» **Action item**
Line by line, copy the entries exactly, excluding the pictures.

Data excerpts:
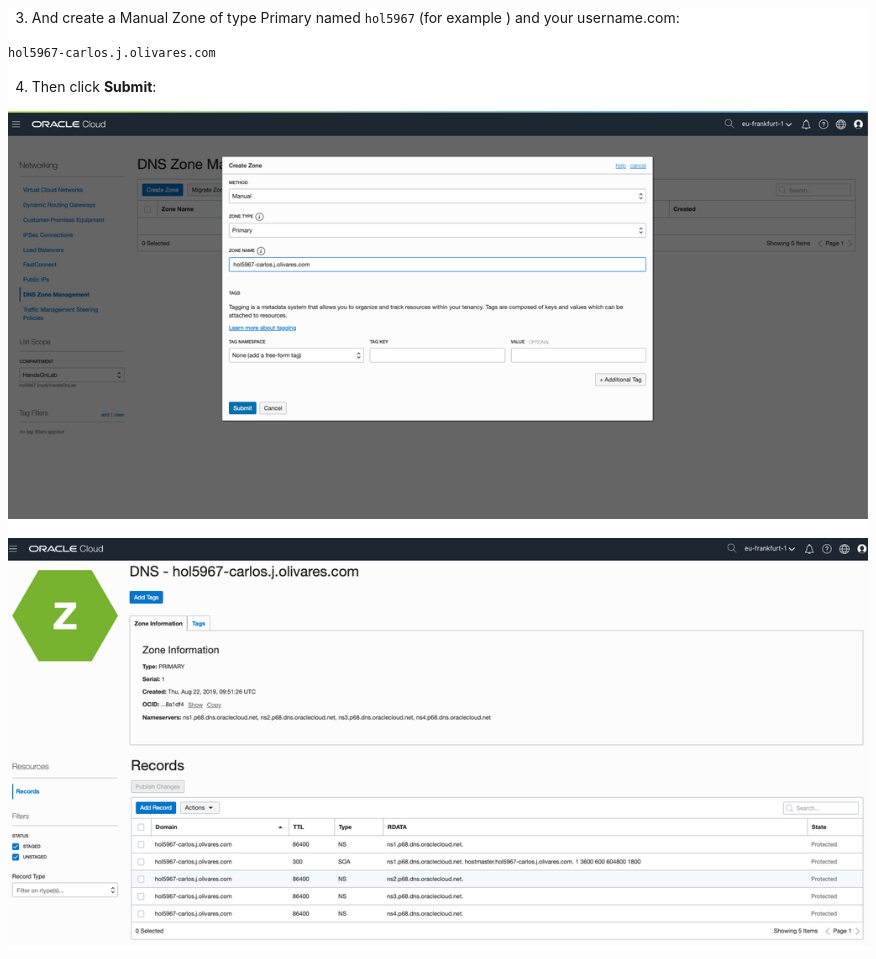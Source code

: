 3. And create a Manual Zone of type Primary named `hol5967` (for example ) and your username.com:

  ```
  hol5967-carlos.j.olivares.com
  ```

4. Then click **Submit**:

  ![](./images/image114.png " ")

  ![](./images/image115.png " ")
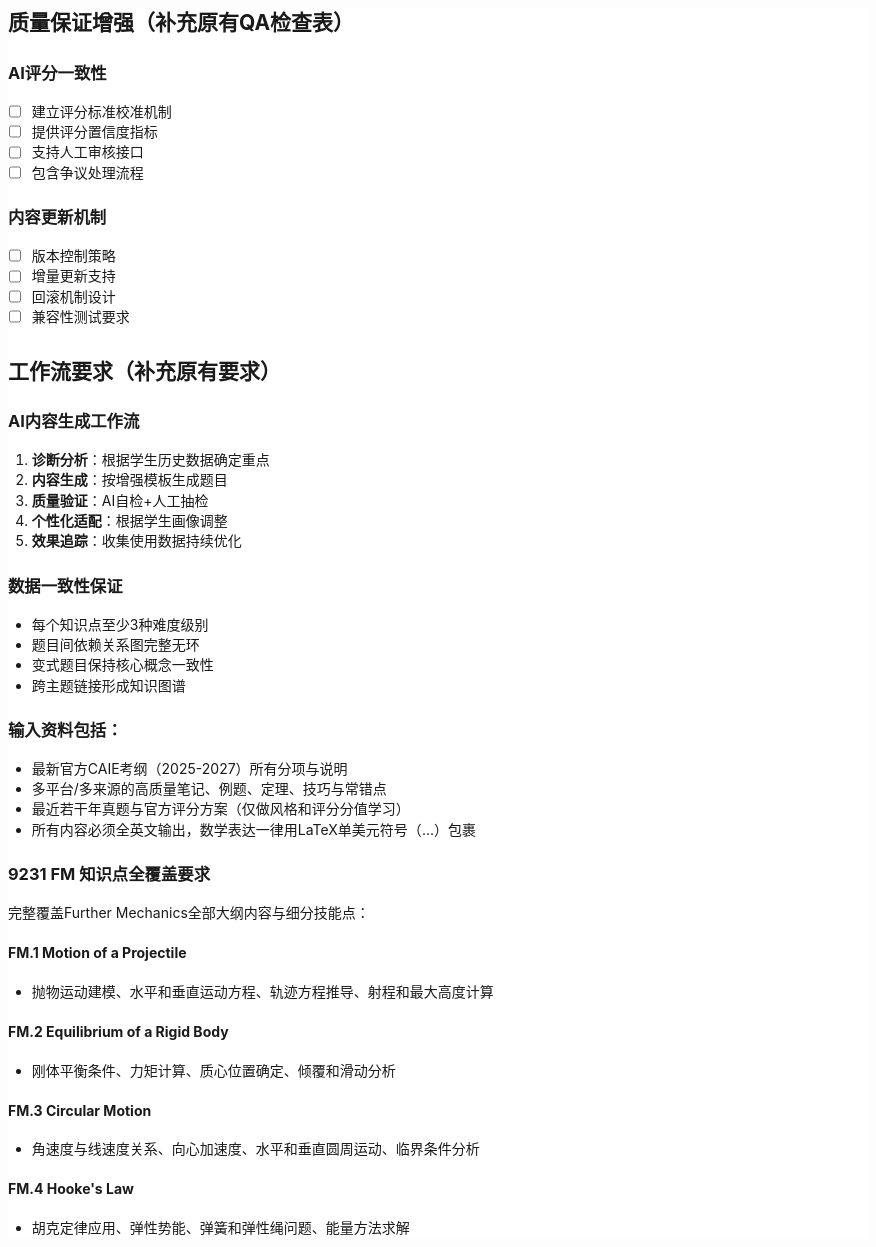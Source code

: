 ## 质量保证增强（补充原有QA检查表）

### AI评分一致性
- [ ] 建立评分标准校准机制
- [ ] 提供评分置信度指标
- [ ] 支持人工审核接口
- [ ] 包含争议处理流程

### 内容更新机制
- [ ] 版本控制策略
- [ ] 增量更新支持
- [ ] 回滚机制设计
- [ ] 兼容性测试要求

## 工作流要求（补充原有要求）

### AI内容生成工作流
1. **诊断分析**：根据学生历史数据确定重点
2. **内容生成**：按增强模板生成题目
3. **质量验证**：AI自检+人工抽检
4. **个性化适配**：根据学生画像调整
5. **效果追踪**：收集使用数据持续优化

### 数据一致性保证
- 每个知识点至少3种难度级别
- 题目间依赖关系图完整无环
- 变式题目保持核心概念一致性
- 跨主题链接形成知识图谱

### 输入资料包括：
- 最新官方CAIE考纲（2025-2027）所有分项与说明
- 多平台/多来源的高质量笔记、例题、定理、技巧与常错点
- 最近若干年真题与官方评分方案（仅做风格和评分分值学习）
- 所有内容必须全英文输出，数学表达一律用LaTeX单美元符号（$...$）包裹

### 9231 FM 知识点全覆盖要求
完整覆盖Further Mechanics全部大纲内容与细分技能点：

#### FM.1 Motion of a Projectile
- 抛物运动建模、水平和垂直运动方程、轨迹方程推导、射程和最大高度计算

#### FM.2 Equilibrium of a Rigid Body
- 刚体平衡条件、力矩计算、质心位置确定、倾覆和滑动分析

#### FM.3 Circular Motion
- 角速度与线速度关系、向心加速度、水平和垂直圆周运动、临界条件分析

#### FM.4 Hooke's Law
- 胡克定律应用、弹性势能、弹簧和弹性绳问题、能量方法求解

» **Task solution**
Source code

: 3. And create a Manual Zone of type Primary named `hol5967` (for example ) and your username.com:

  ```
  hol5967-carlos.j.olivares.com
  ```

4. Then click **Submit**:

  ![](./images/image114.png " ")

  ![](./images/image115.png " ")
Source code

: ## 质量保证增强（补充原有QA检查表）

### AI评分一致性
- [ ] 建立评分标准校准机制
- [ ] 提供评分置信度指标
- [ ] 支持人工审核接口
- [ ] 包含争议处理流程

### 内容更新机制
- [ ] 版本控制策略
- [ ] 增量更新支持
- [ ] 回滚机制设计
- [ ] 兼容性测试要求

## 工作流要求（补充原有要求）

### AI内容生成工作流
1. **诊断分析**：根据学生历史数据确定重点
2. **内容生成**：按增强模板生成题目
3. **质量验证**：AI自检+人工抽检
4. **个性化适配**：根据学生画像调整
5. **效果追踪**：收集使用数据持续优化

### 数据一致性保证
- 每个知识点至少3种难度级别
- 题目间依赖关系图完整无环
- 变式题目保持核心概念一致性
- 跨主题链接形成知识图谱

### 输入资料包括：
- 最新官方CAIE考纲（2025-2027）所有分项与说明
- 多平台/多来源的高质量笔记、例题、定理、技巧与常错点
- 最近若干年真题与官方评分方案（仅做风格和评分分值学习）
- 所有内容必须全英文输出，数学表达一律用LaTeX单美元符号（$...$）包裹

### 9231 FM 知识点全覆盖要求
完整覆盖Further Mechanics全部大纲内容与细分技能点：

#### FM.1 Motion of a Projectile
- 抛物运动建模、水平和垂直运动方程、轨迹方程推导、射程和最大高度计算

#### FM.2 Equilibrium of a Rigid Body
- 刚体平衡条件、力矩计算、质心位置确定、倾覆和滑动分析

#### FM.3 Circular Motion
- 角速度与线速度关系、向心加速度、水平和垂直圆周运动、临界条件分析

#### FM.4 Hooke's Law
- 胡克定律应用、弹性势能、弹簧和弹性绳问题、能量方法求解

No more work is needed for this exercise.